Ache in a father’s heart won’t go away.

Mel Blasberg’s personal life is stuck in pause in an empty, lonely place.

His daughter, the can’t-miss kid he groomed as her coach, was going to take the LPGA by storm. Instead, at 25, she took her own life, with her suicide in a Las Vegas suburb making national news that still echoes.

A week after Mel Blasberg’s civil suit against the doctor he believes could have prevented his daughter’s death ended with a finding of no liability, the father’s grieving goes unabated.

“I co-exist with it,” Mel told GolfChannel.com in a telephone interview from Corona, Calif., where his home is a museum of memories of his daughter. “Everyone has to deal with death differently. The majority of people get on with their lives, I think, based on what I hear and the few people I’ve spoken to about it. For me, I can’t. She was so central to everything I did.”

Mel keeps his home filled with pieces of his daughter’s life. There are newspaper clippings mounted on walls in a hallway. There are magazine spreads and lots and lots of photos from her time with the U.S. Curtis Cup team and as an All-American with the University of Arizona and with the LPGA. He even has the golf bag she packed to go to the LPGA event in Mobile, Ala., the day before she died. He has the shoes she was going to take, even the golf glove.

There are so many mementoes of Erica’s life, Mel doesn’t have room for them all in his home. He keeps the 60 trophies she won, and the large wardrobe of golf clothes she accumulated, in a storehouse.

“What do I do with all of her things?” Blasberg said. “Do I throw them out?”

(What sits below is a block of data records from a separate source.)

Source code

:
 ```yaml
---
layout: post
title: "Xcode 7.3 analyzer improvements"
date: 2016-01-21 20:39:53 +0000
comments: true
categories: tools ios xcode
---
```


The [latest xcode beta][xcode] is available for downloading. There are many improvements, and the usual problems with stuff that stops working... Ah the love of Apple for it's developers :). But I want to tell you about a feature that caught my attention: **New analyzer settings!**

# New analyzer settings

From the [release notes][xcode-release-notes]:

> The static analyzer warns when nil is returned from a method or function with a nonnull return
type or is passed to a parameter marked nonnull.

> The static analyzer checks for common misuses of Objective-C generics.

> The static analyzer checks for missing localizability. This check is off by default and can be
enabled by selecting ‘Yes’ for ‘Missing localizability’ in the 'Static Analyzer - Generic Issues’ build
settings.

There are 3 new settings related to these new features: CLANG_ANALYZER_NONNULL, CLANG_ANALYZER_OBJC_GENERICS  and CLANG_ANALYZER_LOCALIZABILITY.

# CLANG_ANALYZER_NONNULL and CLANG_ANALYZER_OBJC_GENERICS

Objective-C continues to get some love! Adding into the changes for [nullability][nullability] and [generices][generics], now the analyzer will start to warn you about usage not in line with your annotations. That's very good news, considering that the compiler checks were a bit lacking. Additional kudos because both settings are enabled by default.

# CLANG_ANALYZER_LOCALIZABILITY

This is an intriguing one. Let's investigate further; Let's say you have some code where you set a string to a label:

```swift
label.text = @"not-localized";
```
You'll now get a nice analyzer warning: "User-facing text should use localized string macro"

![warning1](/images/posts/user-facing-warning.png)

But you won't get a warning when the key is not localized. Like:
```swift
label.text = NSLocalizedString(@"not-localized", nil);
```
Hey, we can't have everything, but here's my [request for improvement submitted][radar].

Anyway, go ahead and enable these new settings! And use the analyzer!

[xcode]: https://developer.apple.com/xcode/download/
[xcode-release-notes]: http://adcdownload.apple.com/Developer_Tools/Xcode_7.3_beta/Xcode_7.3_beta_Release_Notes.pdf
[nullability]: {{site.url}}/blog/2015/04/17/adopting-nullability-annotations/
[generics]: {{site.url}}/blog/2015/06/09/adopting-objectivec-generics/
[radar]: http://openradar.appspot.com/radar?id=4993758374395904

If Mel Blasberg was looking for some form of closure in his civil suit, he didn’t get it. The jury’s decision to clear Dr. Thomas Hess in the wrongful death and medical malpractice suit left Blasberg troubled and befuddled.

The jury deliberated less than an hour.

“It defies common sense,” Blasberg said. “We still don’t understand it, but it’s a fair trial, and I have to concede there were eight people who didn’t agree with our point of view.

“Sometimes, law and common sense don’t mesh.”

Hess is the man who found Blasberg’s body. He’s also the last person to see her alive. They got to know each other at the local golf club where they both played. There was a relationship beyond doctor and patient between the 25-year-old pro and the then 43-year-old married family practitioner, but the exact nature of it remains a mystery. Mel is convinced it was romantic, but Hess insists it wasn’t.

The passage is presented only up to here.